→ **Required work**: Whenever a line in the data below includes the string "contains", copy it out.

→ **Data excerpts**:

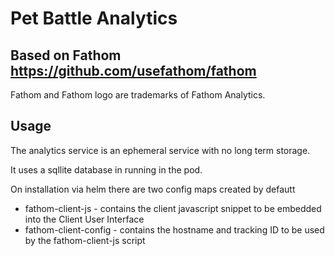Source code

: # Pet Battle Analytics

## Based on Fathom https://github.com/usefathom/fathom 

Fathom and Fathom logo are trademarks of Fathom Analytics.

## Usage
The analytics service is an ephemeral service with no long term storage. 

It uses a sqllite database in running in the pod.

On installation via helm there are two config maps created by defautt

* fathom-client-js - contains the client javascript snippet to be embedded into the Client User Interface
* fathom-client-config - contains the hostname and tracking ID to be used by the fathom-client-js script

→ **Problem solution**:
* fathom-client-js - contains the client javascript snippet to be embedded into the Client User Interface
* fathom-client-config - contains the hostname and tracking ID to be used by the fathom-client-js script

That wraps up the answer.